● Data supplied
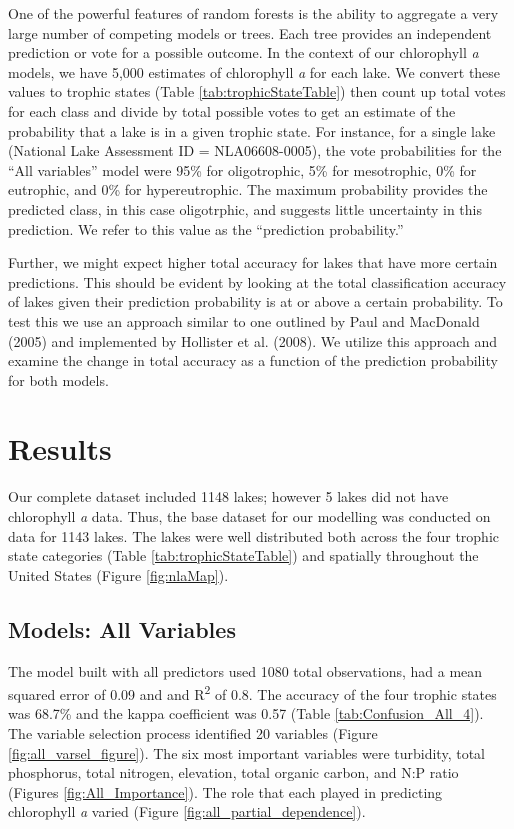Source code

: \documentclass[12pt,]{article}
\begin{document}
One of the powerful features of random forests is the ability to
aggregate a very large number of competing models or trees. Each tree
provides an independent prediction or vote for a possible outcome. In
the context of our chlorophyll \emph{a} models, we have 5,000 estimates
of chlorophyll \emph{a} for each lake. We convert these values to
trophic states (Table \ref {tab:trophicStateTable}) then count up total
votes for each class and divide by total possible votes to get an
estimate of the probability that a lake is in a given trophic state. For
instance, for a single lake (National Lake Assessment ID =
NLA06608-0005), the vote probabilities for the ``All variables'' model
were 95\% for oligotrophic, 5\% for mesotrophic, 0\% for eutrophic, and
0\% for hypereutrophic. The maximum probability provides the predicted
class, in this case oligotrphic, and suggests little uncertainty in this
prediction. We refer to this value as the ``prediction probability.''

Further, we might expect higher total accuracy for lakes that have more
certain predictions. This should be evident by looking at the total
classification accuracy of lakes given their prediction probability is
at or above a certain probability. To test this we use an approach
similar to one outlined by Paul and MacDonald (2005) and implemented by
Hollister et al. (2008). We utilize this approach and examine the change
in total accuracy as a function of the prediction probability for both
models.

\section{Results}\label{results}

Our complete dataset included 1148 lakes; however 5 lakes did not have
chlorophyll \emph{a} data. Thus, the base dataset for our modelling was
conducted on data for 1143 lakes. The lakes were well distributed both
across the four trophic state categories (Table
\ref{tab:trophicStateTable}) and spatially throughout the United States
(Figure \ref{fig:nlaMap}).

\subsection{Models: All Variables}\label{models-all-variables}

The model built with all predictors used 1080 total observations, had a
mean squared error of 0.09 and and R\textsuperscript{2} of 0.8. The
accuracy of the four trophic states was 68.7\% and the kappa coefficient
was 0.57 (Table \ref{tab:Confusion_All_4}). The variable selection
process identified 20 variables (Figure \ref{fig:all_varsel_figure}).
The six most important variables were turbidity, total phosphorus, total
nitrogen, elevation, total organic carbon, and N:P ratio (Figures
\ref{fig:All_Importance}). The role that each played in predicting
chlorophyll \emph{a} varied (Figure \ref{fig:all_partial_dependence}).
\end{document}
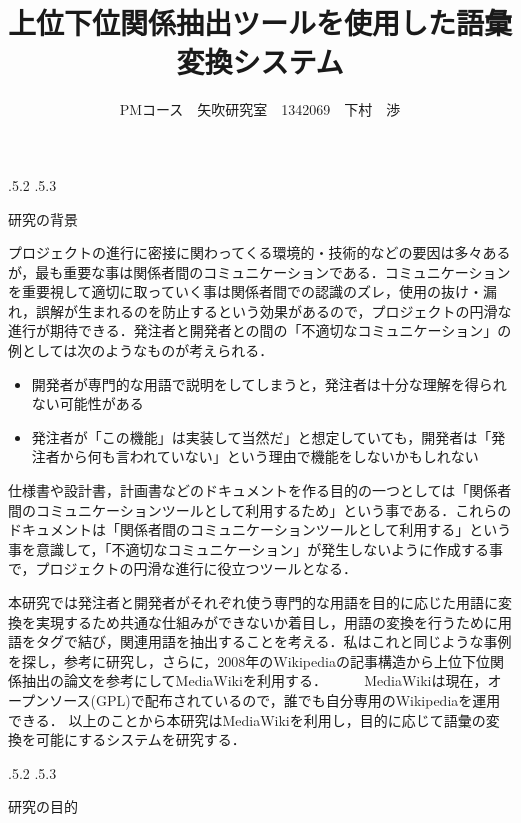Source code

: \documentclass[uplatex]{jsarticle}
\title{\vspace{-14mm}上位下位関係抽出ツールを使用した語彙変換システム}
\author{PMコース　矢吹研究室　1342069　下村　渉}
\date{}%
\makeatletter
\renewcommand{\section}{%
    \if@slide\clearpage\fi
    \@startsection{section}{1}{\z@}%
    {\Cvs \@plus.5\Cdp \@minus.2\Cdp}%
    {.5\Cvs \@plus.3\Cdp}%
    {\normalfont\raggedright}}
\makeatother
\begin{document}
\maketitle





\section{研究の背景}

プロジェクトの進行に密接に関わってくる環境的・技術的などの要因は多々あるが，最も重要な事は関係者間のコミュニケーションである．コミュニケーションを重要視して適切に取っていく事は関係者間での認識のズレ，使用の抜け・漏れ，誤解が生まれるのを防止するという効果があるので，プロジェクトの円滑な進行が期待できる．発注者と開発者との間の「不適切なコミュニケーション」の例としては次のようなものが考えられる．
\begin{itemize}
  \item 開発者が専門的な用語で説明をしてしまうと，発注者は十分な理解を得られない可能性がある
  \item 発注者が「この機能」は実装して当然だ」と想定していても，開発者は「発注者から何も言われていない」という理由で機能をしないかもしれない
  \end{itemize}

仕様書や設計書，計画書などのドキュメントを作る目的の一つとしては「関係者間のコミュニケーションツールとして利用するため」という事である．これらのドキュメントは「関係者間のコミュニケーションツールとして利用する」という事を意識して，「不適切なコミュニケーション」が発生しないように作成する事で，プロジェクトの円滑な進行に役立つツールとなる\cite{a}．

本研究では発注者と開発者がそれぞれ使う専門的な用語を目的に応じた用語に変換を実現するため共通な仕組みができないか着目し，用語の変換を行うために用語をタグで結び，関連用語を抽出することを考える．私はこれと同じような事例を探し，参考に研究し，さらに，2008年のWikipediaの記事構造から上位下位関係抽出の論文を参考にしてMediaWikiを利用する\cite{b}．
　
　MediaWikiは現在，オープンソース(GPL)で配布されているので，誰でも自分専用のWikipediaを運用できる\cite{c}．
以上のことから本研究はMediaWikiを利用し，目的に応じて語彙の変換を可能にするシステムを研究する．





\section{研究の目的}
\end{document}
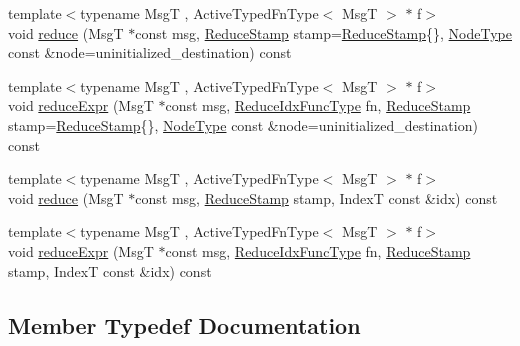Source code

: \begin{DoxyCompactItemize}
\item 
{\footnotesize template$<$typename MsgT , Active\+Typed\+Fn\+Type$<$ Msg\+T $>$ $\ast$ f$>$ }\\void \hyperlink{structvt_1_1vrt_1_1collection_1_1_reducable_a12424df1d19193eb084e5ee2686502a2}{reduce} (MsgT $\ast$const msg, \hyperlink{structvt_1_1vrt_1_1collection_1_1_reducable_a19f80baf23f36dad4948ef07322fd0cb}{Reduce\+Stamp} stamp=\hyperlink{structvt_1_1vrt_1_1collection_1_1_reducable_a19f80baf23f36dad4948ef07322fd0cb}{Reduce\+Stamp}\{\}, \hyperlink{namespacevt_a866da9d0efc19c0a1ce79e9e492f47e2}{Node\+Type} const \&node=uninitialized\+\_\+destination) const
\item 
{\footnotesize template$<$typename MsgT , Active\+Typed\+Fn\+Type$<$ Msg\+T $>$ $\ast$ f$>$ }\\void \hyperlink{structvt_1_1vrt_1_1collection_1_1_reducable_a7b9f5cc1f2155c547eef9af0c5149220}{reduce\+Expr} (MsgT $\ast$const msg, \hyperlink{structvt_1_1vrt_1_1collection_1_1_reducable_a9f5a6c385efafe1fa52937f4809a9486}{Reduce\+Idx\+Func\+Type} fn, \hyperlink{structvt_1_1vrt_1_1collection_1_1_reducable_a19f80baf23f36dad4948ef07322fd0cb}{Reduce\+Stamp} stamp=\hyperlink{structvt_1_1vrt_1_1collection_1_1_reducable_a19f80baf23f36dad4948ef07322fd0cb}{Reduce\+Stamp}\{\}, \hyperlink{namespacevt_a866da9d0efc19c0a1ce79e9e492f47e2}{Node\+Type} const \&node=uninitialized\+\_\+destination) const
\item 
{\footnotesize template$<$typename MsgT , Active\+Typed\+Fn\+Type$<$ Msg\+T $>$ $\ast$ f$>$ }\\void \hyperlink{structvt_1_1vrt_1_1collection_1_1_reducable_a1e6844e0d307172d4121de2becee4b6b}{reduce} (MsgT $\ast$const msg, \hyperlink{structvt_1_1vrt_1_1collection_1_1_reducable_a19f80baf23f36dad4948ef07322fd0cb}{Reduce\+Stamp} stamp, IndexT const \&idx) const
\item 
{\footnotesize template$<$typename MsgT , Active\+Typed\+Fn\+Type$<$ Msg\+T $>$ $\ast$ f$>$ }\\void \hyperlink{structvt_1_1vrt_1_1collection_1_1_reducable_a8ab00b521ff7defd6ac2a864a08fc50d}{reduce\+Expr} (MsgT $\ast$const msg, \hyperlink{structvt_1_1vrt_1_1collection_1_1_reducable_a9f5a6c385efafe1fa52937f4809a9486}{Reduce\+Idx\+Func\+Type} fn, \hyperlink{structvt_1_1vrt_1_1collection_1_1_reducable_a19f80baf23f36dad4948ef07322fd0cb}{Reduce\+Stamp} stamp, IndexT const \&idx) const
\end{DoxyCompactItemize}


\subsection{Member Typedef Documentation}
\mbox{\label{structvt_1_1vrt_1_1collection_1_1_reducable_a9f5a6c385efafe1fa52937f4809a9486}}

● Goal of the exercise
Reproduce only the lines above spanning from the line containing "Hollister et al." through the line containing "our modelling was", word for word.

● Solution to this problem
Hollister et al. (2008). We utilize this approach and examine the change
in total accuracy as a function of the prediction probability for both
models.

\section{Results}\label{results}

Our complete dataset included 1148 lakes; however 5 lakes did not have
chlorophyll \emph{a} data. Thus, the base dataset for our modelling was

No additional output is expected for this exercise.